The Hymn of the Pearl.

Special mention must be made of two great hymns contained in these Acts, the Wedding Hymn (ch. 6ff.), which at least lends itself to interpretation in terms of the Valentinian imagery of the bridal chamber, and the Hymn of the Pearl (ch. 108ff.), often described as one of the most beautiful pieces of lit. produced by the Early church, but also presenting highly complex problems of interpretation. It tells of a prince, sent to Egypt to bring back a pearl. Fed by guile on the unclean food of Egypt, he forgets his mission and remains sunk in a sleep of lethargy until he is aroused by a letter from home that stirs him to fulfill his task. A notable feature is the description of the splendid robe that he left behind at home, and with which he is clothed on his return.

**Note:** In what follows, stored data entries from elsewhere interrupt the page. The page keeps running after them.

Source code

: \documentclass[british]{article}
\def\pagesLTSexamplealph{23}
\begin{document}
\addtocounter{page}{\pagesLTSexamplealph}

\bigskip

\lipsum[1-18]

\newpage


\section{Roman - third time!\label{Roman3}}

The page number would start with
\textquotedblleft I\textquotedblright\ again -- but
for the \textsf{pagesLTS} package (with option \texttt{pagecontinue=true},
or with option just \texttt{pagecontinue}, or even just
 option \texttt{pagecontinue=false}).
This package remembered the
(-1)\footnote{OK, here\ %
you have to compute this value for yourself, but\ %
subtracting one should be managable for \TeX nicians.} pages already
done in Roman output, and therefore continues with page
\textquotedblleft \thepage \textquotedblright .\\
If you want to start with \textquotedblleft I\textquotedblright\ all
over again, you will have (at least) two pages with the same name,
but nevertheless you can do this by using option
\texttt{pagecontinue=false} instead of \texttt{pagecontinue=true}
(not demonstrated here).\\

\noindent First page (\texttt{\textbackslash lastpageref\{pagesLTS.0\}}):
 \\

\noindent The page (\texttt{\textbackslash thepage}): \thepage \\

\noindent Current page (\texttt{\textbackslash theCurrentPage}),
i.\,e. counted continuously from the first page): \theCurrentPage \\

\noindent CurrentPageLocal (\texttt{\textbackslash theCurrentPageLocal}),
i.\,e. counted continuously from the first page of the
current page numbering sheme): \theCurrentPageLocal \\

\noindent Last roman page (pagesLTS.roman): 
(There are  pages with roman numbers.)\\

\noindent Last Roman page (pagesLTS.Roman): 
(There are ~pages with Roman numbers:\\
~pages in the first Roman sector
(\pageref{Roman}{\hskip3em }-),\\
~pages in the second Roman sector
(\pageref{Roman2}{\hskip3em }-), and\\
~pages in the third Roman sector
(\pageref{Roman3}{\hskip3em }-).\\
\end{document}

That the story is an allegory is beyond question, but who is the prince? The obvious interpretation is to take him as the symbol of the soul, and the story as an allegory of man’s redemption. What then is the pearl for which he was sent? On the other hand, the pearl is often a symbol for the soul, and some scholars have found here an allegory of the Redeemer; but this view also has its problems. The hymn is not specially appropriate to its context, and may be an adaptation of a very much older poem; whether it was an original Gnostic composition remains in doubt.

Other links.

Thomas is associated in tradition with the planting of Christianity in Edessa, where his bones were preserved. There are links between the Acts and the Coptic Gospel of Thomas (q.v.), also perhaps of Syrian origin. Attempts have been made to connect the Hymn of the Pearl with Bardesanes, or at least with his school, but again there is debate. In short, the book gives rise to many problems for which no final solution is possible. Its significance lies in its presentation of the ideals of an early branch of Eastern Christianity akin to, though not necessarily influenced by, the doctrines of certain Gnostic groups.

Bibliography

Translation in ANT 364ff., NTAp II. 425ff.; Findlay, Byways in Early Christian Literature (1923), 273ff.; detailed commentary in A. F. J. Klijn, The Acts of Thomas (1962).